Transesterification of dimethyl carbonate with phenol to diphenyl carbonate over hexagonal Mg(OH)2 nanoflakes

Abstract

Hexagonal Mg(OH)₂ nanoflakes were synthesized via a hydrothermal method in the presence of polyethylene glycol 20000 (PEG-20000). X-ray diffraction (XRD) and field-emission scanning electron microscopy (FE-SEM) were applied to characterize the composition, morphologies and structure of the Mg(OH)₂ nanoflakes. Brunauer–Emmett–Teller (BET) analysis was performed to investigate the porous structure and surface area of the as-obtained nanoflakes. The transesterification of dimethyl carbonate (DMC) with phenol to produce diphenyl carbonate (DPC) was carried out over the hexagonal Mg(OH)₂ nanoflakes. The evaluation results showed that the hexagonal Mg(OH)₂ nanoflakes had better activity and excellent selectivity to target products compared with many conventional ester exchange catalysts. Compared with other catalysts, such as AlCl₃, ZnCl₂, and irregular Mg(OH)₂ synthesized via a hydrothermal method without PEG-20000, which all have been widely used as catalysts for this transesterification reaction, Mg(OH)₂ nanoflakes were more stable and showed a relatively high activity with a low catalyst amount.
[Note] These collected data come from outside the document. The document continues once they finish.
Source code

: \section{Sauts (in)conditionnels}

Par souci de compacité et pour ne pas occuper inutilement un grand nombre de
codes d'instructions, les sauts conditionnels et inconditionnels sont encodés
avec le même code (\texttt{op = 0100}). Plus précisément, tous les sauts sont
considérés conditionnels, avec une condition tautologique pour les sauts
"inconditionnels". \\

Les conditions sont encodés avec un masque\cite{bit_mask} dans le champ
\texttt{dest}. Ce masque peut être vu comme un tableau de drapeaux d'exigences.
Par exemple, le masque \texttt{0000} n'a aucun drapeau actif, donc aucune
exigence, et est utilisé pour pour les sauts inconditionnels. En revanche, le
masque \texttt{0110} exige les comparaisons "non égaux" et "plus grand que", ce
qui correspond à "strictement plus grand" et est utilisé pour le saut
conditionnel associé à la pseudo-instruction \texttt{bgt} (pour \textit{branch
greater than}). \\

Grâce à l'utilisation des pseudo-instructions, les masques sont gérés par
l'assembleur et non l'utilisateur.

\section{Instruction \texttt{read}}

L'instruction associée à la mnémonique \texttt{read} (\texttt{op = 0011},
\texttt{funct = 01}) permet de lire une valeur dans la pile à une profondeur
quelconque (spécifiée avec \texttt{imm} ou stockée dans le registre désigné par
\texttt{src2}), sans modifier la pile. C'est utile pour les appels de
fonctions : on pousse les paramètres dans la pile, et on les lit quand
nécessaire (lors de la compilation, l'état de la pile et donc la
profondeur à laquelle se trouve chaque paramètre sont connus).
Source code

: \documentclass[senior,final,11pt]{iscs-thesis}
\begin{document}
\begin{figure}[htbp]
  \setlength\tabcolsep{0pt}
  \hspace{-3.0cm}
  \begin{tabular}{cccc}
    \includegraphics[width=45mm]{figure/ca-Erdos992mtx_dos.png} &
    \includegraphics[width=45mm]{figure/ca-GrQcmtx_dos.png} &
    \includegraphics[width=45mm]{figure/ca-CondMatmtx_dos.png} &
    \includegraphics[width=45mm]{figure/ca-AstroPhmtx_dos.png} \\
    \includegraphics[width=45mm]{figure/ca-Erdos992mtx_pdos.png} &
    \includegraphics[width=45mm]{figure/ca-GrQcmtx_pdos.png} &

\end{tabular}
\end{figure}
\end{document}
The transesterification reaction process was also analyzed with the classic thermodynamic theory, and when the reaction was carried out at 453 K, with a molar ratio of phenol to DMC of 2 : 1, a reaction time of 13 h, and a catalyst amount of 0.2% (molar ratio to phenol), the selectivity of the transesterification reaction reached 92.3%. Moreover, the deactivated hexagonal Mg(OH)₂ nanoflakes could be easily reactivated by calcination under vacuum, and the regenerated Mg(OH)₂ nanoflakes showed the catalytic activity almost as high as that of the fresh sample.